Activity
Below is a listing. Copy each line of it that holds the word "repo".

Available data
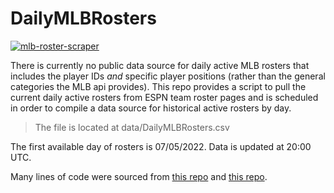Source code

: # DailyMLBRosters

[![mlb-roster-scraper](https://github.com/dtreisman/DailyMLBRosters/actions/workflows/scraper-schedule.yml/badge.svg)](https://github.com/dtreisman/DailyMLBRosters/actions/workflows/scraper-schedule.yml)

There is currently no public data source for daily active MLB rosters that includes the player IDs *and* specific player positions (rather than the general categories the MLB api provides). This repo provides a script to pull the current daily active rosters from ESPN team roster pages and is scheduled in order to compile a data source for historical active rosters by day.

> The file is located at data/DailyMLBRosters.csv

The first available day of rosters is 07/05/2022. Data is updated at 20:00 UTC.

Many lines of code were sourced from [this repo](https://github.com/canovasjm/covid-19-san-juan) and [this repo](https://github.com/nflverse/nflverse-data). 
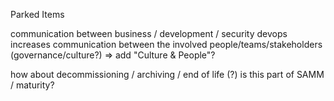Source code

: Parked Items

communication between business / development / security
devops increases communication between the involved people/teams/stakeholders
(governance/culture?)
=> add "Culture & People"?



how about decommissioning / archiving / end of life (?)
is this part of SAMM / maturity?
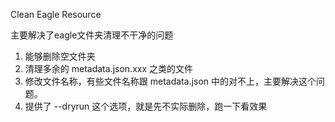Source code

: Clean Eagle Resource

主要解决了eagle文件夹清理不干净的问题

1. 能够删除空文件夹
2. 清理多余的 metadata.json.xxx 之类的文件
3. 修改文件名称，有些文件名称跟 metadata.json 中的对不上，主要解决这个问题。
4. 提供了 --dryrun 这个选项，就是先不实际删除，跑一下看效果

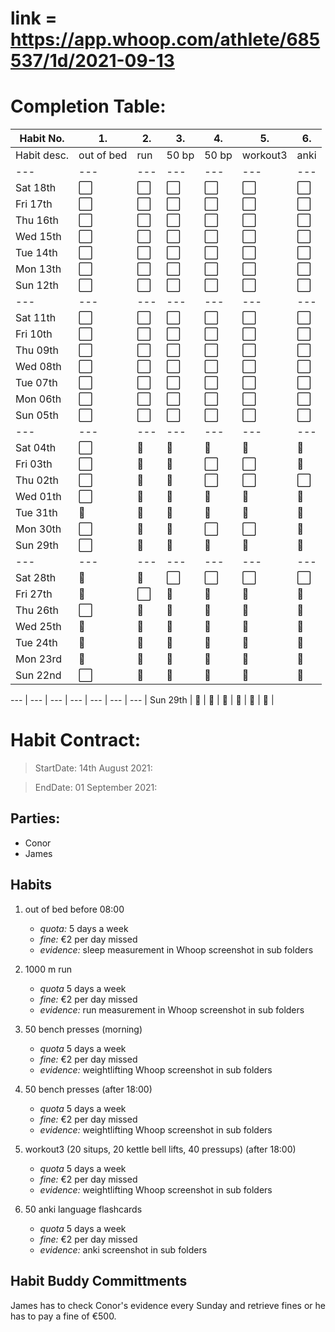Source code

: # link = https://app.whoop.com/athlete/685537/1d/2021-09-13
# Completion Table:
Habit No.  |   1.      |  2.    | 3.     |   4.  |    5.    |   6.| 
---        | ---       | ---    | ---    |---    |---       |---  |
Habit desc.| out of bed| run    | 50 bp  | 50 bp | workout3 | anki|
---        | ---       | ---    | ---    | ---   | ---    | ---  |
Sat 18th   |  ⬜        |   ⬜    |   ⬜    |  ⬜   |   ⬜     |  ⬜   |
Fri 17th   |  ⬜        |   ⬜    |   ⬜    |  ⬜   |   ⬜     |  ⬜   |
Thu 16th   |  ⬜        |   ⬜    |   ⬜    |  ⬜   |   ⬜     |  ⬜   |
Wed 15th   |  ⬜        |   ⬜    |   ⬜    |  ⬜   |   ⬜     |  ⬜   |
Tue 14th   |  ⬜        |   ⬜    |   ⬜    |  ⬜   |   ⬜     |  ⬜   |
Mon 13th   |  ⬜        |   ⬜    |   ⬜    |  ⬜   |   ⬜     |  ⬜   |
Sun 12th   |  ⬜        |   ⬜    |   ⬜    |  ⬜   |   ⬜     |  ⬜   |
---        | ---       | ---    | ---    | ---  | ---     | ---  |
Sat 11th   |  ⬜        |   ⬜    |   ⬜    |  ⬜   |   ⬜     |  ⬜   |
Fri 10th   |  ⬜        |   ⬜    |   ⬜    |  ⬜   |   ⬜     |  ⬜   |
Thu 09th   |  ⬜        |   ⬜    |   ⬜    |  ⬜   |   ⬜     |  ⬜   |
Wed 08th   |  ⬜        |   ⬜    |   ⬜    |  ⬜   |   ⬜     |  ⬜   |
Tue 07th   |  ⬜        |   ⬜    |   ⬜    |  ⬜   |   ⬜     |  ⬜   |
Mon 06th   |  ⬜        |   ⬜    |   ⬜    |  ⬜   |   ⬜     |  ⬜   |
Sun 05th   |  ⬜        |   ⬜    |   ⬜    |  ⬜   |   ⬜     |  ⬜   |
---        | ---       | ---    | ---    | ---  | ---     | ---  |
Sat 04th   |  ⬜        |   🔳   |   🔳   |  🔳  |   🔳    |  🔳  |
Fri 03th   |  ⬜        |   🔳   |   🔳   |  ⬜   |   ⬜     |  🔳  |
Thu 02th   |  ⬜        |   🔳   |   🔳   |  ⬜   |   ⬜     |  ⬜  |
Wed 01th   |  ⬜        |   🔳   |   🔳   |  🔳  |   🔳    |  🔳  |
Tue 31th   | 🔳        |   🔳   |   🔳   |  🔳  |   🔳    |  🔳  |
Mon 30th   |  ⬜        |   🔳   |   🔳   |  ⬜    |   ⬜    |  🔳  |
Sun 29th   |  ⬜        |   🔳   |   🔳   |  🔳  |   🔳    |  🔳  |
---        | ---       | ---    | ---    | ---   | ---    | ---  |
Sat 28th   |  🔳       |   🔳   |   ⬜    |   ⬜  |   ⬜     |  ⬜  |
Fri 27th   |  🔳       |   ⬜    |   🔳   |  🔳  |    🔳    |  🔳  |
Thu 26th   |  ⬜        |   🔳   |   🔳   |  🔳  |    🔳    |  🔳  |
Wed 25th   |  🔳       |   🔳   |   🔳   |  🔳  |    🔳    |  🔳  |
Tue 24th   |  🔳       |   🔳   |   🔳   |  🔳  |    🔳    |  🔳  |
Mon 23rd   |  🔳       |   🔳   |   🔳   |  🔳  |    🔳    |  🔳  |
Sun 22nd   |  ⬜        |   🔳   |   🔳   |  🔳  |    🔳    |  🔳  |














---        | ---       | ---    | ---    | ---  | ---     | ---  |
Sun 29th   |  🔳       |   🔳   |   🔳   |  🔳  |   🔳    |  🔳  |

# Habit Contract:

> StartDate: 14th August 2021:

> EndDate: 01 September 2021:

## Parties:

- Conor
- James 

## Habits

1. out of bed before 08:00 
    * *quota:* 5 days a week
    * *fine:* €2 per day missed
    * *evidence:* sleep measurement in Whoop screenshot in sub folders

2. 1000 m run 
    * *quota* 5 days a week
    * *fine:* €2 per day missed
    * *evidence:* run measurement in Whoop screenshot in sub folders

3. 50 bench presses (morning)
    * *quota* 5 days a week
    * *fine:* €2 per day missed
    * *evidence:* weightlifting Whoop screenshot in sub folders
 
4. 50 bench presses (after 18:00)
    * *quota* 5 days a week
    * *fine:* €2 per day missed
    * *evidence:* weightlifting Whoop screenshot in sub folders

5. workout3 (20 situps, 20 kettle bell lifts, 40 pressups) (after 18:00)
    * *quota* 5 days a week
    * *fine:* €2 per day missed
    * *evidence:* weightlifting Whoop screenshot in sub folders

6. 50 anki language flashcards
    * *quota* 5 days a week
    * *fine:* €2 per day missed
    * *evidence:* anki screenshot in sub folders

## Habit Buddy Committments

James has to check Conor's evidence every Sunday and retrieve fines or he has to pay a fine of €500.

Response for this exercise
There is currently no public data source for daily active MLB rosters that includes the player IDs *and* specific player positions (rather than the general categories the MLB api provides). This repo provides a script to pull the current daily active rosters from ESPN team roster pages and is scheduled in order to compile a data source for historical active rosters by day.
Many lines of code were sourced from [this repo](https://github.com/canovasjm/covid-19-san-juan) and [this repo](https://github.com/nflverse/nflverse-data). 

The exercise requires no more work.